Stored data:
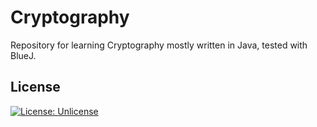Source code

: # Cryptography
Repository for learning Cryptography mostly written in Java, tested with BlueJ.

## License
[![License: Unlicense](https://img.shields.io/badge/license-Unlicense-blue.svg)](http://unlicense.org/)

Task prompt:
From the first line to the last, repeat the records exactly. Leave out the pictures.

Response for this exercise:
Source code

: # Cryptography
Repository for learning Cryptography mostly written in Java, tested with BlueJ.

## License
[![License: Unlicense](https://img.shields.io/badge/license-Unlicense-blue.svg)](http://unlicense.org/)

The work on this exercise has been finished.